March 8, 2026 0 Blog Yuvraj
Are Millets Suitable for Everyday Consumption

Millets are having a well-deserved comeback in Indian households. From government campaigns to celebrity nutritionists, everyone seems to be talking about jowar, bajra, ragi, and their extraordinary health benefits.

But alongside this revival, a wave of confusion has also emerged.

"Aren't millets cooling? Can I eat them in summer?" "I heard millets affect the thyroid — is that true?" "My doctor said not to eat too many millets." "Millets are only for people trying to lose weight, not for everyday use."

If you have heard any of these and found yourself unsure what to believe, you are not alone. Millets, despite being one of India's oldest and most nourishing staple grains, are surrounded by more myths than almost any other food today.

This blog is here to set the record straight — clearly, factually, and practically.


Why the Confusion Exists in the First Place

When a food transitions from being considered "traditional and rustic" to being labelled "superfood," two things happen simultaneously. Genuine scientific interest grows. And so does misinformation.

Some myths about millets come from misinterpreted Ayurvedic principles. Some come from outdated studies on isolated millet compounds. Some come from people extrapolating extreme scenarios — like feeding nothing but raw millet to animals — into everyday human dietary advice.

The result is that many people either over-restrict millets out of unnecessary fear or under-consume them because they are not sure how much is "safe."

The truth is far more straightforward. Let's go through the most common myths one by one.


Myth 1: "Millets Are Too Cooling for Daily Use — Especially in Winter"

The Fact: This is one of the most widely circulated myths, rooted in a partial understanding of Ayurvedic food properties.

Yes, Ayurveda classifies certain millets — particularly jowar and some varieties of foxtail millet — as having a slightly cooling effect on the body. But "cooling" in the Ayurvedic sense does not mean your body temperature drops or that eating jowar in December will give you a cold.

In Ayurvedic science, cooling refers to how a food influences the body's internal heat or pitta dosha — which is more about inflammation, acidity, and metabolic heat than ambient body temperature.

More importantly, bajra (pearl millet) is classified as warming — and has traditionally been consumed heavily in Rajasthan and Gujarat through harsh winters precisely because it provides sustained warmth and energy. Ragi sits in a neutral to mildly warming category.

In practice, traditional Indian diets varied millet consumption by season — more bajra in winter, more jowar in summer — not as a strict medical rule but as a natural dietary rhythm. Eating jowar in winter does not harm you. It just means you might want to balance it with warming spices like ginger or pepper, which is what Indian cooking naturally does anyway.
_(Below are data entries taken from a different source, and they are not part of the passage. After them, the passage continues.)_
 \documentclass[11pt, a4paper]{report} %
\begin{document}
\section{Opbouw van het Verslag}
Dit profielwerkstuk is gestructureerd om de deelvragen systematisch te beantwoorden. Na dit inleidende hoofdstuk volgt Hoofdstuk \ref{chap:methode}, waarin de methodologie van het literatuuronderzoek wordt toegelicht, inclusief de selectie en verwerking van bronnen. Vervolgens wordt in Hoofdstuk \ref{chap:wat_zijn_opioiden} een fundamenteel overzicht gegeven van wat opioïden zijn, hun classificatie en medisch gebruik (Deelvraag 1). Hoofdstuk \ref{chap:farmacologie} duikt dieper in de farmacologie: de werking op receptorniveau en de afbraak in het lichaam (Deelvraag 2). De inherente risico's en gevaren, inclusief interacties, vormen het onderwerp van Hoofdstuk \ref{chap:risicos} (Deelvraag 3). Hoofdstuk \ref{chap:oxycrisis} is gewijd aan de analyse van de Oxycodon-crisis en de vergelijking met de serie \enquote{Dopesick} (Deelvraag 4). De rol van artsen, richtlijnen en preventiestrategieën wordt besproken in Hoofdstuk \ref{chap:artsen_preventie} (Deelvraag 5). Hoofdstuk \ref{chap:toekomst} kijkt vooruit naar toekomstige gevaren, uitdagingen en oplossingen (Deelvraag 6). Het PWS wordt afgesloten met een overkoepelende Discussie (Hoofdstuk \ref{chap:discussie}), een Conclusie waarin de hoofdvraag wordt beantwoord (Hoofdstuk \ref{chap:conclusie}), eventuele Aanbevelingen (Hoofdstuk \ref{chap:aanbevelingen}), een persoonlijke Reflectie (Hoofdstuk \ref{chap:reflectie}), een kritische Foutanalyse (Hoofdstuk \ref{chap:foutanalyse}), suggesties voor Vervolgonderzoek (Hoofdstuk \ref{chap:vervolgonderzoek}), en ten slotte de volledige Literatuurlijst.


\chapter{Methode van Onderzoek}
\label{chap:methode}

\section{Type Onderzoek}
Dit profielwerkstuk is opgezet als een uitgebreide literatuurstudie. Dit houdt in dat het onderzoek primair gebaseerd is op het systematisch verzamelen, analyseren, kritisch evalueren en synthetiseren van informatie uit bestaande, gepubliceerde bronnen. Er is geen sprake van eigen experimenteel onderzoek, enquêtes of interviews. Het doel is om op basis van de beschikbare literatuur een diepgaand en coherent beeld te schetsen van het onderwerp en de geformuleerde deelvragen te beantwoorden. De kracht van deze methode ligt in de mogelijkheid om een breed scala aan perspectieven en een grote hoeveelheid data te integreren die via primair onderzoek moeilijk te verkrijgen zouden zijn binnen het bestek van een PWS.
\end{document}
For everyday snacking year-round, Nutramore's Jowar Chocolate Cookies and Jowar Coconut Cookies are consumed comfortably across all seasons by thousands of customers — including in Pune's cold winters.


Myth 2: "Millets Suppress Thyroid Function — Avoid if You Have Hypothyroidism"
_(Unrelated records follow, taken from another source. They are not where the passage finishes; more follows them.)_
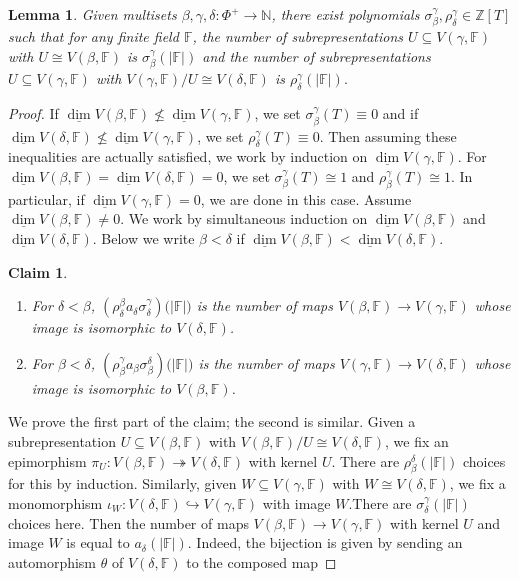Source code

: \documentclass{book}
\newtheorem{lemma}[theorem]{Lemma}
\newtheorem{claim}[theorem]{Claim}
\begin{document}
    \begin{lemma}
        Given multisets $\beta,\gamma,\delta:\Phi^+\to\mathbb{N}$, there exist polynomials $\sigma_\beta^\gamma, \rho_\delta^\gamma\in\mathbb{Z}[T]$ such that for any finite field $\mathbb{F}$, the number of subrepresentations $U\subseteq V(\gamma,\mathbb{F})$ with $U\cong V(\beta,\mathbb{F})$ is $\sigma_\beta^\gamma(|\mathbb{F}|)$ and the number of subrepresentations $U\subseteq V(\gamma,\mathbb{F})$ with $V(\gamma,\mathbb{F})/U\cong  V(\delta,\mathbb{F})$ is $\rho_\delta^\gamma(|\mathbb{F}|).$
    \end{lemma}
    
    \begin{proof}
        If $\underline{\dim}V(\beta,\mathbb{F})\nleq \underline{\dim}V(\gamma,\mathbb{F})$, we set $\sigma_\beta^\gamma(T)\equiv 0$ and if $\underline{\dim}V(\delta,\mathbb{F})\nleq \underline{\dim}V(\gamma,\mathbb{F})$, we set $\rho_\delta^\gamma(T)\equiv 0$. Then assuming these inequalities are actually satisfied, we work by induction on $\underline{\dim}V(\gamma,\mathbb{F}).$ For $\underline{\dim}V(\beta,\mathbb{F})=\underline{\dim}V(\delta,\mathbb{F})=0$, we set $\sigma_\beta^\gamma (T)\cong 1$ and $\rho_\beta^\gamma (T)\cong 1$. In particular, if $\underline{\dim}V(\gamma,\mathbb{F})=0$, we are done in this case. Assume $\underline{\dim}V(\beta,\mathbb{F})\neq 0.$ We work by simultaneous induction on $\underline{\dim}V(\beta,\mathbb{F})$ and  $\underline{\dim}V(\delta,\mathbb{F})$. Below we write $\beta<\delta$ if $\underline{\dim}V(\beta,\mathbb{F})<\underline{\dim}V(\delta,\mathbb{F})$.
        \begin{claim}
            \begin{enumerate}
                \item For $\delta<\beta$, $(\rho_\delta^\beta a_\delta \sigma_\delta^\gamma)(|\mathbb{F|)}$ is the number of maps $V(\beta,\mathbb{F})\to V(\gamma,\mathbb{F})$ whose image is isomorphic to $V(\delta,\mathbb{F})$.
                \item For $\beta<\delta$,  $(\rho_\beta^\gamma a_\beta \sigma_\beta^\delta)(|\mathbb{F|)}$ is the number of maps $V(\gamma,\mathbb{F})\to V(\delta,\mathbb{F})$ whose image is isomorphic to $V(\beta,\mathbb{F})$.
            \end{enumerate}
        \end{claim}
        We prove the first part of the claim; the second is similar. Given a subrepresentation $U\subseteq V(\beta,\mathbb{F})$ with $V(\beta,\mathbb{F})/U\cong V(\delta,\mathbb{F})$, we fix an epimorphism $\pi_U:V(\beta,\mathbb{F})\twoheadrightarrow V(\delta,\mathbb{F})$ with kernel $U$. There are $\rho_\beta^\delta(|\mathbb{F}|)$ choices for this by induction. Similarly, given $W\subseteq V(\gamma,\mathbb{F})$ with $W\cong V(\delta,\mathbb{F})$, we fix a monomorphism $\iota_W:V(\delta,\mathbb{F})\hookrightarrow V(\gamma,\mathbb{F})$ with image $W$.There are $\sigma_\delta^\gamma(|\mathbb{F}|)$ choices here. Then the number of maps $V(\beta,\mathbb{F})\to V(\gamma,\mathbb{F})$ with kernel $U$ and image $W$ is equal to $a_\delta(|\mathbb{F}|)$. Indeed, the bijection is given by sending an automorphism $\theta$ of $V(\delta,\mathbb{F})$ to the composed map 

\end{proof}
\end{document}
The Fact: This is perhaps the most persistent and anxiety-inducing myth around millets, and it deserves a careful, nuanced response.

Millets do contain goitrogens — compounds that, in theory, can interfere with iodine absorption and thyroid hormone production. The same compounds are found in broccoli, cauliflower, cabbage, soy, and mustard — foods most people with thyroid conditions eat regularly without concern.

Here is what the research actually shows:

Goitrogens in millets are primarily problematic only in two specific situations. First, when consumed in very large quantities — we are talking about millets making up the near-total caloric intake, which is not a realistic scenario in a balanced diet. Second, when combined with significant iodine deficiency in the diet. In a person consuming adequate iodine (through iodised salt, which virtually all Indian households use), the goitrogenic effect of moderate millet consumption is negligible.

Multiple studies, including those conducted in Indian populations, show that moderate millet consumption does not meaningfully affect thyroid hormone levels in people with normal or managed thyroid function.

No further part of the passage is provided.